Mainland Chinese lenders Bank of China, China Construction Bank and ICBC have all been engaged in huge amounts of green bond issuance this year, she adds.
Hong Kong is ahead of Singapore in terms of green bonds, although Singapore is more active in terms of loans (see charts below). The latter gap is likely to close in the near future, however, as Hong Kong becomes a green hub, particularly for sustainable development in the construction industry, says Chike-Obi.
Government policy is a major driver of Hong Kong’s green finance push, she adds.
When the Hong Kong government started the green bond programme in May 2019, its borrowing ceiling was HK$100bn, but about six months ago it doubled that figure, she says, referring to Hong Kong budget measures announced in July this year. In mid-November, the government – Asia’s largest issuer of green sovereign bonds – sold a $3bn three-tranche deal in euro and US dollars, which was its third green offering.
“If the Hong Kong government is issuing, then obviously there has to be an ecosystem to support that activity,” she says. “The banks have figured out what that means. The lawyers and all the service providers have figured that out as well.”
Beijing's ambitions
Moreover, Beijing wants Hong Kong to become a regional green finance centre to help drive China’s sustainability agenda and address its serious environmental problems, Chike-Obi adds. The growth of such expertise could “potentially make it an attractive place for other Asian corporates to look to list”, she says. That is, of course, assuming Beijing’s fast-growing political encroachment on Hong Kong does not deter them.
Chike-Obi also cites directives to encourage more international listings for Chinese corporates in the city. Beijing-based ride-hailing company Didi Chuxing – which floated with a $4.4bn initial public offering in New York in June 2014 – said at the start of December it would switch its listing to Hong Kong.

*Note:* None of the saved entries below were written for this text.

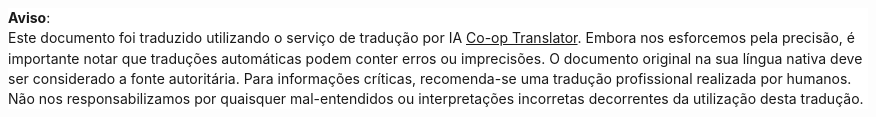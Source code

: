 
**Aviso**:  
Este documento foi traduzido utilizando o serviço de tradução por IA [Co-op Translator](https://github.com/Azure/co-op-translator). Embora nos esforcemos pela precisão, é importante notar que traduções automáticas podem conter erros ou imprecisões. O documento original na sua língua nativa deve ser considerado a fonte autoritária. Para informações críticas, recomenda-se uma tradução profissional realizada por humanos. Não nos responsabilizamos por quaisquer mal-entendidos ou interpretações incorretas decorrentes da utilização desta tradução.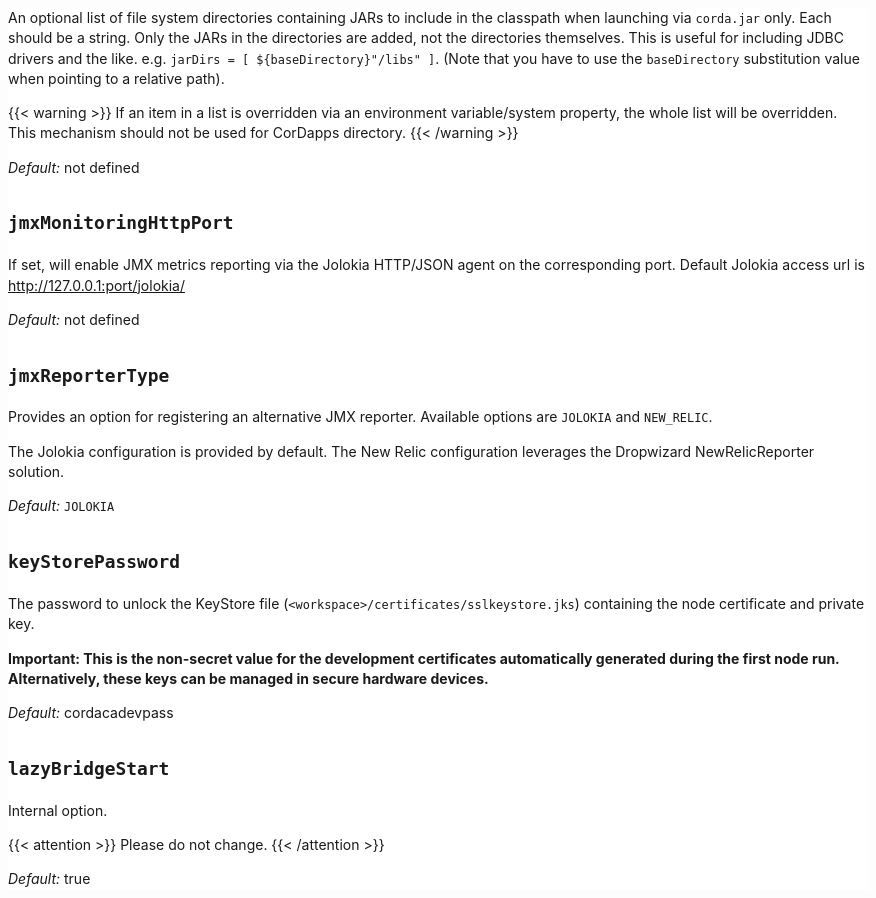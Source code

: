   An optional list of file system directories containing JARs to include in the classpath when launching via `corda.jar` only.
  Each should be a string.
  Only the JARs in the directories are added, not the directories themselves.
  This is useful for including JDBC drivers and the like. e.g. `jarDirs = [ ${baseDirectory}"/libs" ]`.
  (Note that you have to use the `baseDirectory` substitution value when pointing to a relative path).

{{< warning >}}
If an item in a list is overridden via an environment variable/system property, the whole list will be overridden. This mechanism should not be used for CorDapps directory.
{{< /warning >}}

  *Default:* not defined

## `jmxMonitoringHttpPort`

  If set, will enable JMX metrics reporting via the Jolokia HTTP/JSON agent on the corresponding port.
  Default Jolokia access url is http://127.0.0.1:port/jolokia/

  *Default:* not defined

## `jmxReporterType`

  Provides an option for registering an alternative JMX reporter.
  Available options are `JOLOKIA` and `NEW_RELIC`.

  The Jolokia configuration is provided by default.
  The New Relic configuration leverages the Dropwizard NewRelicReporter solution.

  *Default:* `JOLOKIA`

## `keyStorePassword`

  The password to unlock the KeyStore file (`<workspace>/certificates/sslkeystore.jks`) containing the node certificate and private key.

  **Important: This is the non-secret value for the development certificates automatically generated during the first node run.
  Alternatively, these keys can be managed in secure hardware devices.**

  *Default:* cordacadevpass

## `lazyBridgeStart`

  Internal option.

{{< attention >}}
Please do not change.
{{< /attention >}}

  *Default:* true
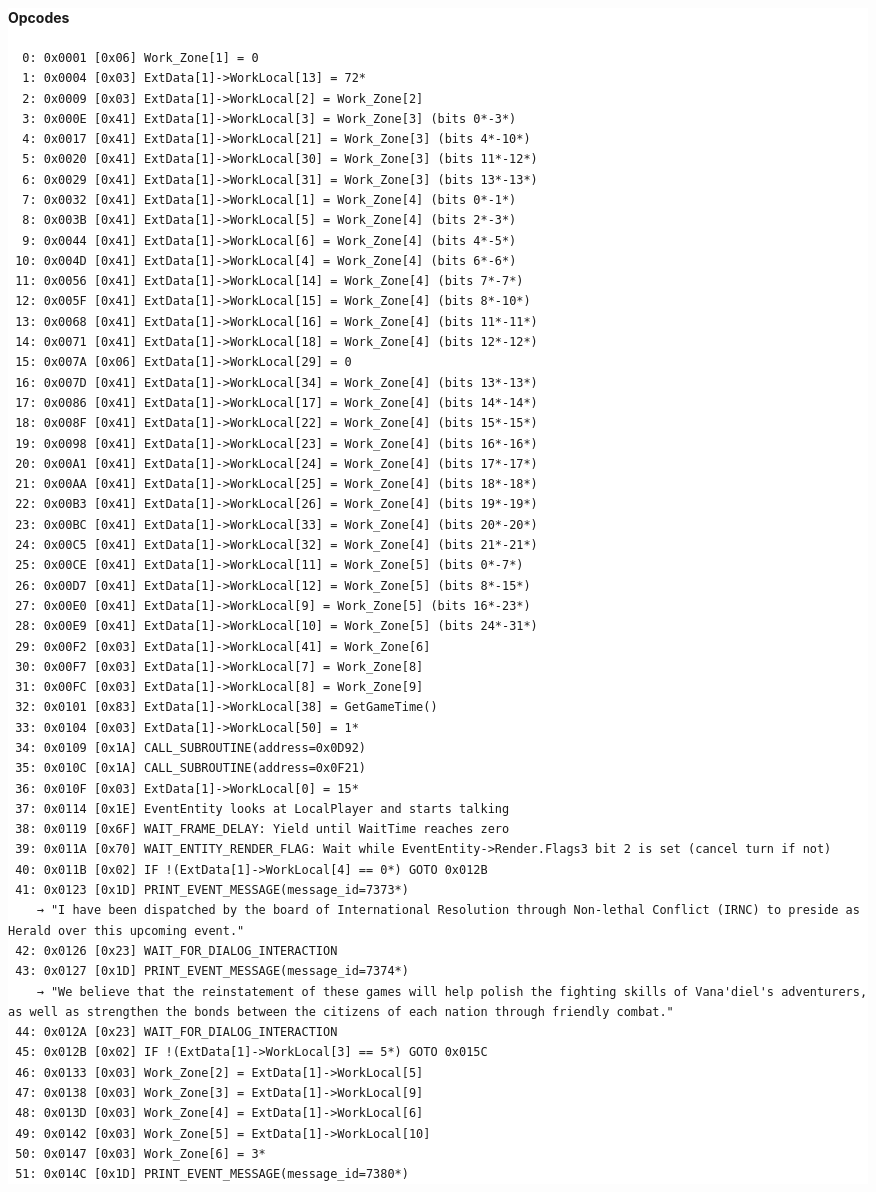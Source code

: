 #### Opcodes

```
  0: 0x0001 [0x06] Work_Zone[1] = 0
  1: 0x0004 [0x03] ExtData[1]->WorkLocal[13] = 72*
  2: 0x0009 [0x03] ExtData[1]->WorkLocal[2] = Work_Zone[2]
  3: 0x000E [0x41] ExtData[1]->WorkLocal[3] = Work_Zone[3] (bits 0*-3*)
  4: 0x0017 [0x41] ExtData[1]->WorkLocal[21] = Work_Zone[3] (bits 4*-10*)
  5: 0x0020 [0x41] ExtData[1]->WorkLocal[30] = Work_Zone[3] (bits 11*-12*)
  6: 0x0029 [0x41] ExtData[1]->WorkLocal[31] = Work_Zone[3] (bits 13*-13*)
  7: 0x0032 [0x41] ExtData[1]->WorkLocal[1] = Work_Zone[4] (bits 0*-1*)
  8: 0x003B [0x41] ExtData[1]->WorkLocal[5] = Work_Zone[4] (bits 2*-3*)
  9: 0x0044 [0x41] ExtData[1]->WorkLocal[6] = Work_Zone[4] (bits 4*-5*)
 10: 0x004D [0x41] ExtData[1]->WorkLocal[4] = Work_Zone[4] (bits 6*-6*)
 11: 0x0056 [0x41] ExtData[1]->WorkLocal[14] = Work_Zone[4] (bits 7*-7*)
 12: 0x005F [0x41] ExtData[1]->WorkLocal[15] = Work_Zone[4] (bits 8*-10*)
 13: 0x0068 [0x41] ExtData[1]->WorkLocal[16] = Work_Zone[4] (bits 11*-11*)
 14: 0x0071 [0x41] ExtData[1]->WorkLocal[18] = Work_Zone[4] (bits 12*-12*)
 15: 0x007A [0x06] ExtData[1]->WorkLocal[29] = 0
 16: 0x007D [0x41] ExtData[1]->WorkLocal[34] = Work_Zone[4] (bits 13*-13*)
 17: 0x0086 [0x41] ExtData[1]->WorkLocal[17] = Work_Zone[4] (bits 14*-14*)
 18: 0x008F [0x41] ExtData[1]->WorkLocal[22] = Work_Zone[4] (bits 15*-15*)
 19: 0x0098 [0x41] ExtData[1]->WorkLocal[23] = Work_Zone[4] (bits 16*-16*)
 20: 0x00A1 [0x41] ExtData[1]->WorkLocal[24] = Work_Zone[4] (bits 17*-17*)
 21: 0x00AA [0x41] ExtData[1]->WorkLocal[25] = Work_Zone[4] (bits 18*-18*)
 22: 0x00B3 [0x41] ExtData[1]->WorkLocal[26] = Work_Zone[4] (bits 19*-19*)
 23: 0x00BC [0x41] ExtData[1]->WorkLocal[33] = Work_Zone[4] (bits 20*-20*)
 24: 0x00C5 [0x41] ExtData[1]->WorkLocal[32] = Work_Zone[4] (bits 21*-21*)
 25: 0x00CE [0x41] ExtData[1]->WorkLocal[11] = Work_Zone[5] (bits 0*-7*)
 26: 0x00D7 [0x41] ExtData[1]->WorkLocal[12] = Work_Zone[5] (bits 8*-15*)
 27: 0x00E0 [0x41] ExtData[1]->WorkLocal[9] = Work_Zone[5] (bits 16*-23*)
 28: 0x00E9 [0x41] ExtData[1]->WorkLocal[10] = Work_Zone[5] (bits 24*-31*)
 29: 0x00F2 [0x03] ExtData[1]->WorkLocal[41] = Work_Zone[6]
 30: 0x00F7 [0x03] ExtData[1]->WorkLocal[7] = Work_Zone[8]
 31: 0x00FC [0x03] ExtData[1]->WorkLocal[8] = Work_Zone[9]
 32: 0x0101 [0x83] ExtData[1]->WorkLocal[38] = GetGameTime()
 33: 0x0104 [0x03] ExtData[1]->WorkLocal[50] = 1*
 34: 0x0109 [0x1A] CALL_SUBROUTINE(address=0x0D92)
 35: 0x010C [0x1A] CALL_SUBROUTINE(address=0x0F21)
 36: 0x010F [0x03] ExtData[1]->WorkLocal[0] = 15*
 37: 0x0114 [0x1E] EventEntity looks at LocalPlayer and starts talking
 38: 0x0119 [0x6F] WAIT_FRAME_DELAY: Yield until WaitTime reaches zero
 39: 0x011A [0x70] WAIT_ENTITY_RENDER_FLAG: Wait while EventEntity->Render.Flags3 bit 2 is set (cancel turn if not)
 40: 0x011B [0x02] IF !(ExtData[1]->WorkLocal[4] == 0*) GOTO 0x012B
 41: 0x0123 [0x1D] PRINT_EVENT_MESSAGE(message_id=7373*)
    → "I have been dispatched by the board of International Resolution through Non-lethal Conflict (IRNC) to preside as Herald over this upcoming event."
 42: 0x0126 [0x23] WAIT_FOR_DIALOG_INTERACTION
 43: 0x0127 [0x1D] PRINT_EVENT_MESSAGE(message_id=7374*)
    → "We believe that the reinstatement of these games will help polish the fighting skills of Vana'diel's adventurers, as well as strengthen the bonds between the citizens of each nation through friendly combat."
 44: 0x012A [0x23] WAIT_FOR_DIALOG_INTERACTION
 45: 0x012B [0x02] IF !(ExtData[1]->WorkLocal[3] == 5*) GOTO 0x015C
 46: 0x0133 [0x03] Work_Zone[2] = ExtData[1]->WorkLocal[5]
 47: 0x0138 [0x03] Work_Zone[3] = ExtData[1]->WorkLocal[9]
 48: 0x013D [0x03] Work_Zone[4] = ExtData[1]->WorkLocal[6]
 49: 0x0142 [0x03] Work_Zone[5] = ExtData[1]->WorkLocal[10]
 50: 0x0147 [0x03] Work_Zone[6] = 3*
 51: 0x014C [0x1D] PRINT_EVENT_MESSAGE(message_id=7380*)
```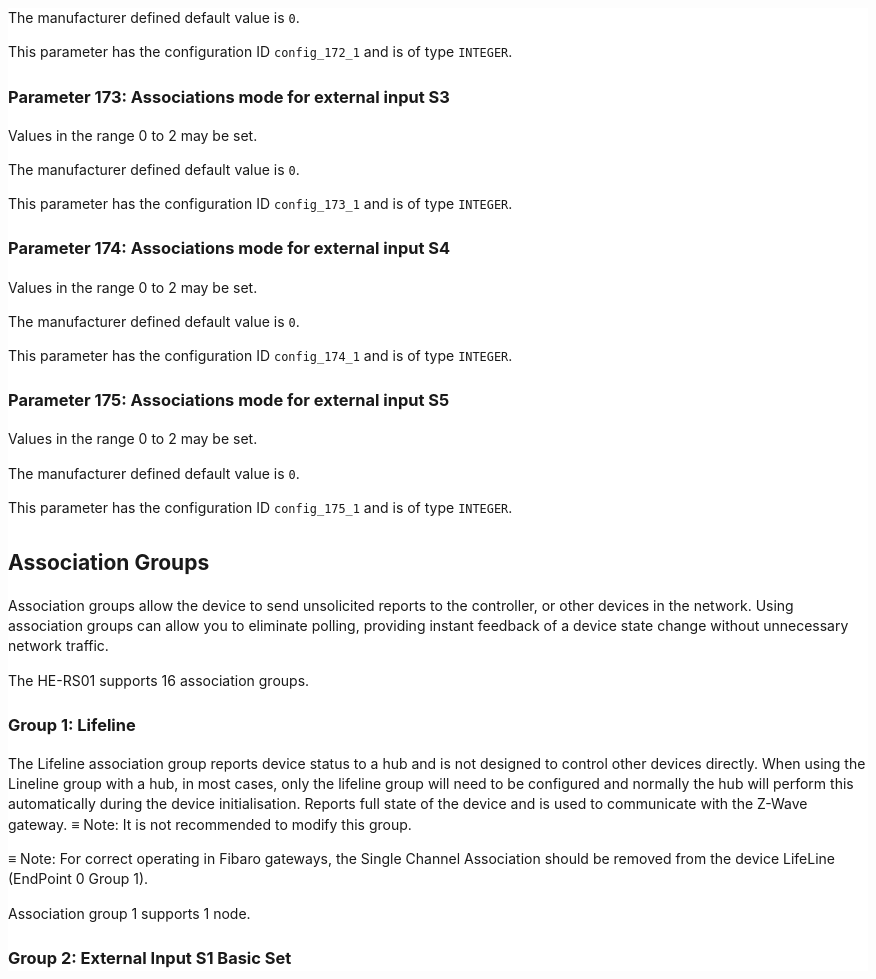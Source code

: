 The manufacturer defined default value is ```0```.

This parameter has the configuration ID ```config_172_1``` and is of type ```INTEGER```.


### Parameter 173: Associations mode for external input S3



Values in the range 0 to 2 may be set.

The manufacturer defined default value is ```0```.

This parameter has the configuration ID ```config_173_1``` and is of type ```INTEGER```.


### Parameter 174: Associations mode for external input S4



Values in the range 0 to 2 may be set.

The manufacturer defined default value is ```0```.

This parameter has the configuration ID ```config_174_1``` and is of type ```INTEGER```.


### Parameter 175: Associations mode for external input S5



Values in the range 0 to 2 may be set.

The manufacturer defined default value is ```0```.

This parameter has the configuration ID ```config_175_1``` and is of type ```INTEGER```.


## Association Groups

Association groups allow the device to send unsolicited reports to the controller, or other devices in the network. Using association groups can allow you to eliminate polling, providing instant feedback of a device state change without unnecessary network traffic.

The HE-RS01 supports 16 association groups.

### Group 1: Lifeline

The Lifeline association group reports device status to a hub and is not designed to control other devices directly. When using the Lineline group with a hub, in most cases, only the lifeline group will need to be configured and normally the hub will perform this automatically during the device initialisation.
Reports full state of the device and is used to communicate with the Z-Wave gateway.
≡ Note: It is not recommended to modify this group.

≡ Note: For correct operating in Fibaro gateways, the Single Channel Association should be removed from the device LifeLine (EndPoint 0 Group 1).

Association group 1 supports 1 node.

### Group 2: External Input S1 Basic Set
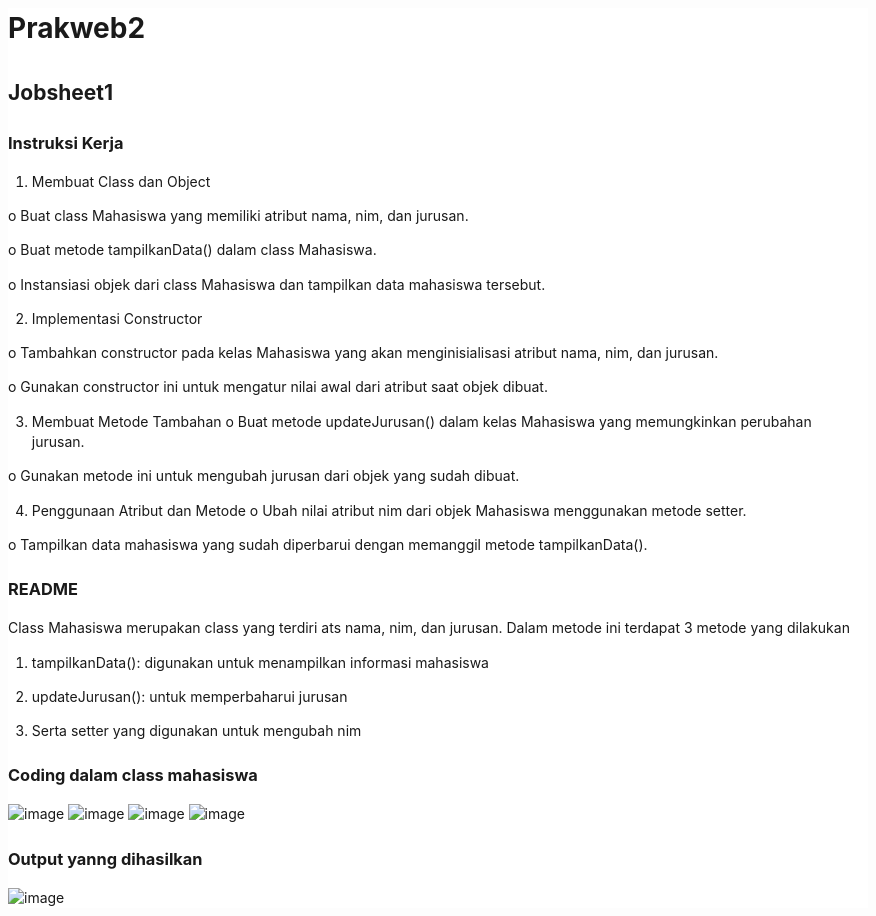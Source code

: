 # Prakweb2

## Jobsheet1

### Instruksi Kerja

1. Membuat Class dan Object
   
o Buat class Mahasiswa yang memiliki atribut nama, nim, dan jurusan.

o Buat metode tampilkanData() dalam class Mahasiswa.

o Instansiasi objek dari class Mahasiswa dan tampilkan data mahasiswa tersebut.

2. Implementasi Constructor
   
o Tambahkan constructor pada kelas Mahasiswa yang akan menginisialisasi
atribut nama, nim, dan jurusan.

o Gunakan constructor ini untuk mengatur nilai awal dari atribut saat objek dibuat.

3. Membuat Metode Tambahan
o Buat metode updateJurusan() dalam kelas Mahasiswa yang memungkinkan
perubahan jurusan.

o Gunakan metode ini untuk mengubah jurusan dari objek yang sudah dibuat.

4. Penggunaan Atribut dan Metode
o Ubah nilai atribut nim dari objek Mahasiswa menggunakan metode setter.

o Tampilkan data mahasiswa yang sudah diperbarui dengan memanggil metode
tampilkanData().

### README

Class Mahasiswa merupakan class yang terdiri ats nama, nim, dan jurusan. Dalam metode ini terdapat 3 metode yang dilakukan

1. tampilkanData(): digunakan untuk menampilkan informasi mahasiswa

2. updateJurusan(): untuk memperbaharui jurusan

3. Serta setter yang digunakan untuk mengubah nim

### Coding dalam class mahasiswa
![image](https://github.com/user-attachments/assets/ac33eb1c-840c-4c06-b776-7d60dc2169c4)
![image](https://github.com/user-attachments/assets/807c7ba0-e037-4750-9cd0-dd478eb3dd63)
![image](https://github.com/user-attachments/assets/2bc9ba53-30f1-4c79-bd3f-4ce3a9062527)
![image](https://github.com/user-attachments/assets/081ec10f-4fdf-4497-8911-013bf3c2d33e)

### Output yanng dihasilkan

![image](https://github.com/user-attachments/assets/6f356090-1c74-4964-bab7-e2ae647cbcf5)
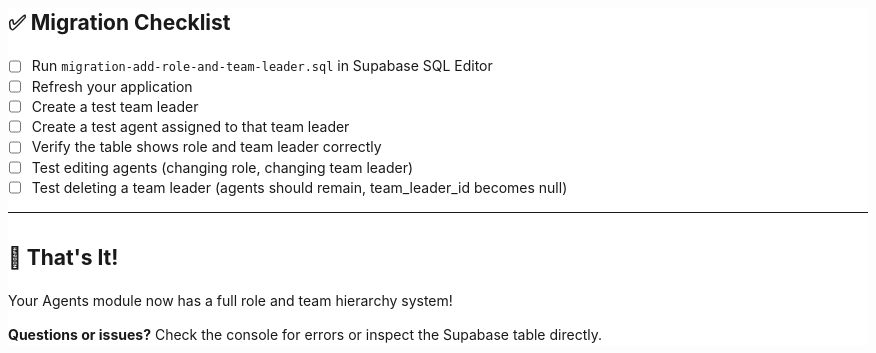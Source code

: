 
## ✅ Migration Checklist

- [ ] Run `migration-add-role-and-team-leader.sql` in Supabase SQL Editor
- [ ] Refresh your application
- [ ] Create a test team leader
- [ ] Create a test agent assigned to that team leader
- [ ] Verify the table shows role and team leader correctly
- [ ] Test editing agents (changing role, changing team leader)
- [ ] Test deleting a team leader (agents should remain, team_leader_id becomes null)

---

## 🎉 That's It!

Your Agents module now has a full role and team hierarchy system! 

**Questions or issues?** Check the console for errors or inspect the Supabase table directly.

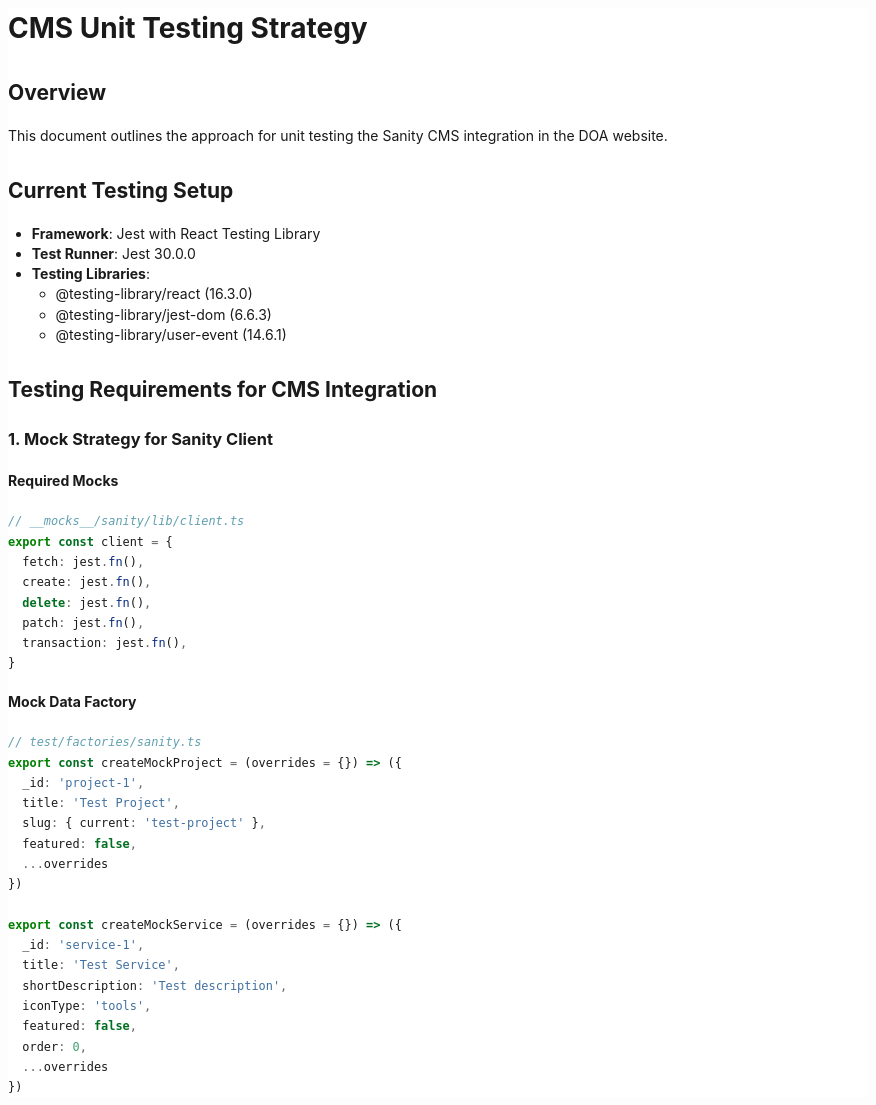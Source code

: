 # CMS Unit Testing Strategy

## Overview
This document outlines the approach for unit testing the Sanity CMS integration in the DOA website.

## Current Testing Setup
- **Framework**: Jest with React Testing Library
- **Test Runner**: Jest 30.0.0
- **Testing Libraries**: 
  - @testing-library/react (16.3.0)
  - @testing-library/jest-dom (6.6.3)
  - @testing-library/user-event (14.6.1)

## Testing Requirements for CMS Integration

### 1. Mock Strategy for Sanity Client

#### Required Mocks
```typescript
// __mocks__/sanity/lib/client.ts
export const client = {
  fetch: jest.fn(),
  create: jest.fn(),
  delete: jest.fn(),
  patch: jest.fn(),
  transaction: jest.fn(),
}
```

#### Mock Data Factory
```typescript
// test/factories/sanity.ts
export const createMockProject = (overrides = {}) => ({
  _id: 'project-1',
  title: 'Test Project',
  slug: { current: 'test-project' },
  featured: false,
  ...overrides
})

export const createMockService = (overrides = {}) => ({
  _id: 'service-1',
  title: 'Test Service',
  shortDescription: 'Test description',
  iconType: 'tools',
  featured: false,
  order: 0,
  ...overrides
})
```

The question is whether standards, methodologies and professional integrity can be strengthened as the size of the [Hong Kong green finance] market grows. Albert Lai, Carbon Care Asia
Most of the city’s green finance action is concentrated on construction, given that there are few renewable energy assets – solar and wind farms are practically non-existent thanks to its limited space – and carbon-heavy manufacturers are now scarce.
Hong Kong’s mass transit and property group MTR Corporation is the city’s biggest green bond issuer. It set up a green programme as far back as 2016 and has raised just over $2.5bn to date via 15 bonds in a mixture of US, Australian and Hong Kong dollars, as well as renminbi. That makes it an early mover in a region that has been relatively slow to catch on to sustainable finance. The first energy sector green loan in China was only inked in August, while Asia’s first green commercial paper guarantee was issued in Taiwan the same month.
Critics charge that the Hong Kong green boom only has roots as deep as Chinese policy directives and that the mismatch between the motives of investors and lenders will lead to little tangible improvement in the city’s ESG performance.
Nonetheless, sustainability-linked finance will grow in Hong Kong, but as with all ESG instruments “there will be criticisms of greenwashing”, says Albert Lai, chief executive of Carbon Care Asia, a Hong Kong-based consultancy focused on carbon management and sustainable finance.
The question is “whether standards, methodologies and professional integrity can be strengthened as the size of the market grows”, he adds. “Lenders and investors, as well as society at large, need to be reassured that sustainability-linked money is financing genuine and additional advances in environmental and social progress.”
Hong Kong could certainly take a significant step in the right direction by making its buildings more energy-efficient.